In this study we have analysed for the presence of antiCR1 Ab in normal individuals, and in patients with SLE, other autoimmune diseases, HIV infection and some other diseases.
PATIENTS AND METHODS
Study population
The study population included the following; 90 healthy blood donors (BD), 6 blood donors containing alloAb to CR1 Knops blood group (plasma kindly provided by Dr Hustinx, BSD SRK Bern, Switzerland) [16,17], 78 SLE patients (satisfying the ARA criteria), 50 patients with multiple sclerosis (MS) patients, 21 patients with anticardiolipin Ab (aCL) but without 4 criteria for SLE, 32 patients with acute post-streptococcal glomerulonephritis (APGN) all exhibiting haematuria, proteinuria and low C3, 76 patients with HIV infection, 41 patients with liver cirrhosis Ci (alcoholic n= 21; HCV n= 14; others n= 6), 56 patients with myeloma, and 3 patients with factor I deficiency [18]. The aliquots of plasma of the healthy blood donors were obtained after informed consent and with the local ethical approval. All plasma samples were aliquoted and maintained at −80°C until tested.
ELISA for antiCR1 autoAb
ELISA wells (MaxisorpNunc Immuno plates, Life Technologies, Basel, Switzerland) were coated overnight with 1 µg or 10 µg/well of soluble recombinant complement receptor 1 (rCR1, a gift from Dr Ryan, AVANT Immunotherapeutics, Inc., Needham, MA, USA) in carbonate buffer, pH 9·6, at room temperature.

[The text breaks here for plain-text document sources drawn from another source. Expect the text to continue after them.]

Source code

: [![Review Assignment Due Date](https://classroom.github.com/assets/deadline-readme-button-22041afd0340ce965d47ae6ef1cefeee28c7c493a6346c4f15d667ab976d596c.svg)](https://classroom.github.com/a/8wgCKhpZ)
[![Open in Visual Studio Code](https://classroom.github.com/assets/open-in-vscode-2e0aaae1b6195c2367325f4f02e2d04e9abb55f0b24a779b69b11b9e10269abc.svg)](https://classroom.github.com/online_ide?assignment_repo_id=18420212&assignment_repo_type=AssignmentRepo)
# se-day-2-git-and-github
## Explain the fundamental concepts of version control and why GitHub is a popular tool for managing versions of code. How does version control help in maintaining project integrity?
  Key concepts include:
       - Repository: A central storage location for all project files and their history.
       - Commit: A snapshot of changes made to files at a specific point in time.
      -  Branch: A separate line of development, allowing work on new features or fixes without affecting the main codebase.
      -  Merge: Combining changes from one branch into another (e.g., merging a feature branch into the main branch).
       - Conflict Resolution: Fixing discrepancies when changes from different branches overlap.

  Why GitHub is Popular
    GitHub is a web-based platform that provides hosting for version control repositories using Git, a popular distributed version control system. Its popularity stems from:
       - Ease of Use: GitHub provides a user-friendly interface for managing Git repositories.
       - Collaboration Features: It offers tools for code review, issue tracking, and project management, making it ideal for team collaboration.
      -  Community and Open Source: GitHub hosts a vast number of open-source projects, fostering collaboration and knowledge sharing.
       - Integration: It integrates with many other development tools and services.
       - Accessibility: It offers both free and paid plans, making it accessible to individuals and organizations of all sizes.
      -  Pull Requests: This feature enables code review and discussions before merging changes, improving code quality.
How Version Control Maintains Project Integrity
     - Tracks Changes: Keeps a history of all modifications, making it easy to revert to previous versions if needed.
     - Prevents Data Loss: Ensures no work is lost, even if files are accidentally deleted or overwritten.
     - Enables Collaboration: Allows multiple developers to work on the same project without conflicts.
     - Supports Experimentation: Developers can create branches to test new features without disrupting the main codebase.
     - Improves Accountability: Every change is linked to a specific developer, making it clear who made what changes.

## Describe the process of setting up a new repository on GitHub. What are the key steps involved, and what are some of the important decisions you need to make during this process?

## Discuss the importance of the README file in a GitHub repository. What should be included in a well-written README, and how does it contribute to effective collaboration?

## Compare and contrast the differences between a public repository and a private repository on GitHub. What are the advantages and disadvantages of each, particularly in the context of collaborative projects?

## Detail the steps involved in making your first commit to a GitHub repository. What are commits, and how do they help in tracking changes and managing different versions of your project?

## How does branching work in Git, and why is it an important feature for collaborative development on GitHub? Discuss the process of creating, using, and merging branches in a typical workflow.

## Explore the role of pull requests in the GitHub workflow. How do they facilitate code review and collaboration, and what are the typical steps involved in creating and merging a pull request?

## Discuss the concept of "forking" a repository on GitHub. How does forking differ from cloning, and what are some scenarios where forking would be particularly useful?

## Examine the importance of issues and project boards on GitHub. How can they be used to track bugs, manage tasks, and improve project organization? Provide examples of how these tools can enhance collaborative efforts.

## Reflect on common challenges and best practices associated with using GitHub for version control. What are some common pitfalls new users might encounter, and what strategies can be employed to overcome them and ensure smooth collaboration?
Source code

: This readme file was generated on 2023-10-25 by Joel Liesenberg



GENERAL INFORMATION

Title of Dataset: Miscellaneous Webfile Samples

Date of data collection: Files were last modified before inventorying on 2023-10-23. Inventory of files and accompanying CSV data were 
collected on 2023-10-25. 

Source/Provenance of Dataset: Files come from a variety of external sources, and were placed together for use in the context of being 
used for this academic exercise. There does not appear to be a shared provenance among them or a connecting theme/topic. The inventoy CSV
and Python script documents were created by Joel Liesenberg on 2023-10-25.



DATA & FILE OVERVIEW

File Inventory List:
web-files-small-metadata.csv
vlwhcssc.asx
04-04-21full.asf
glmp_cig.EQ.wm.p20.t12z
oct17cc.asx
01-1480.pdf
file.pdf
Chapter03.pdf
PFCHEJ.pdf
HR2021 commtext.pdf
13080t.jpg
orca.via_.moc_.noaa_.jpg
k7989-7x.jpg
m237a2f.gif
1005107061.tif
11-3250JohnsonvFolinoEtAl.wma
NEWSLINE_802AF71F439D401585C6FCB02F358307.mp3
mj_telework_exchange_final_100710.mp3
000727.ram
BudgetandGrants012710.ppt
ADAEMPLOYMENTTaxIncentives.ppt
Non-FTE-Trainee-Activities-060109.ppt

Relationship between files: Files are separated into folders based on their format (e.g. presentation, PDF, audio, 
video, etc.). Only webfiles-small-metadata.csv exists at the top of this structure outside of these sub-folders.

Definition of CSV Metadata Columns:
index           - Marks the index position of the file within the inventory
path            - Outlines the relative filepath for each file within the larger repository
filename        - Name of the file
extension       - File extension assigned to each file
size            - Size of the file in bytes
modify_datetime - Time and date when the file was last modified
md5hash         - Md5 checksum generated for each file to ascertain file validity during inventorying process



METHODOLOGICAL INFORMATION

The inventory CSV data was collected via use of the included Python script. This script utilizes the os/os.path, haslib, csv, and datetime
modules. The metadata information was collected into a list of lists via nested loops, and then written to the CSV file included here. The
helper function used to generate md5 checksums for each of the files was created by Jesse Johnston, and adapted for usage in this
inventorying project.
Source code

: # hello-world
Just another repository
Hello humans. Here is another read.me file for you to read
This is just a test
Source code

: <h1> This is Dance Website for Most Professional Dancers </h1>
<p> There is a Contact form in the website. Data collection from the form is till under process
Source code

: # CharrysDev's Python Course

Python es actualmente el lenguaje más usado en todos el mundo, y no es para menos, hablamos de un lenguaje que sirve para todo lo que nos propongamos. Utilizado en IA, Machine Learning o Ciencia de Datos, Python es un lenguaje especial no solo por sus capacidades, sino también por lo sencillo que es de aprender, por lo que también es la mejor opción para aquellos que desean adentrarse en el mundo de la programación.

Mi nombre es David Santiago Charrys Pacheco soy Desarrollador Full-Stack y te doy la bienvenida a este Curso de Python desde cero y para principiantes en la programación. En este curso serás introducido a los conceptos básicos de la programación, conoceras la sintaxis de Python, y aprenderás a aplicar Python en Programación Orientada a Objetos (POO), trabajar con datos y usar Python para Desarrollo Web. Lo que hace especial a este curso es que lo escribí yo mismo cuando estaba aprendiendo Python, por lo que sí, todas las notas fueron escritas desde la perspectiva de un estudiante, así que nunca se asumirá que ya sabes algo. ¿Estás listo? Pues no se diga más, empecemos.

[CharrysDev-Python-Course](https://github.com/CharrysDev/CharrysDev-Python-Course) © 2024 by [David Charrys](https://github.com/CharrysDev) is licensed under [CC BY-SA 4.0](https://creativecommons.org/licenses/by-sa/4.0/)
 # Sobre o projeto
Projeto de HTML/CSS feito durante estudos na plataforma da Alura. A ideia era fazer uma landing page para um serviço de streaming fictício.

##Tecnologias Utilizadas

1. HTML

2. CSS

After 4 washes of ELISA plates with PBS Tween 0·05%, 100 µl of plasma diluted at 1:50 in PBS- Tween 0·05% containing 1% BSA were added to wells and incubated for 1 h at 37°C. In some cases (specified in the Results sections), NaCl at final concentrations of 0·3, 0·5, or 1 m was included in the PBS-Tween-BSA buffer for the first incubation step with the plasma. Bound IgG was detected with biotinylated monoclonal mouse antihuman IgG (1:10000: Southern Biotechnology Associates). After washing the plates, 100 µl of peroxidase-conjugated streptavidin (1:3000: Jackson Immuno Research Laboratories Inc., West Grove, PA, USA) was added to each well and the incubation continued for 1 h at 37°C. After washing, 100 µl of substrate at a concentration of 0·4 mg/ml (orthophenyldiamine, in 50 ml citrate-phosphate buffer pH 5 plus 20 µl of H2O2) was added to each well. The reaction was stopped with H2SO4 and the absorbance was measured with a microplate reader (MR 600, Dynatech, 8423 Embrach-Embraport, Switzerland) at 492 nm. Results are expressed as absorbance at 492 nm. All assays were performed in duplicate.
The plasma containing alloAb to polymorphisms on CR1, i.e. anti-Knops Ab, reacted strongly in the ELISA [16,17]. Dilutions of these plasma samples up to 1:800 were used as standards. Where stated, positive plasma samples were incubated with an excess of rCR1 (5 µg of rCR1/10 µl plasma) for 30 min at 37°C before being analysed by ELISA. Similarly, positive plasma samples were incubated either with human E or sheep E for 30 min at 37°C [19]. Thereafter samples were centrifuged for 10 min at 3000 ×g and the supernatants analysed for the presence of antiCR1 by ELISA.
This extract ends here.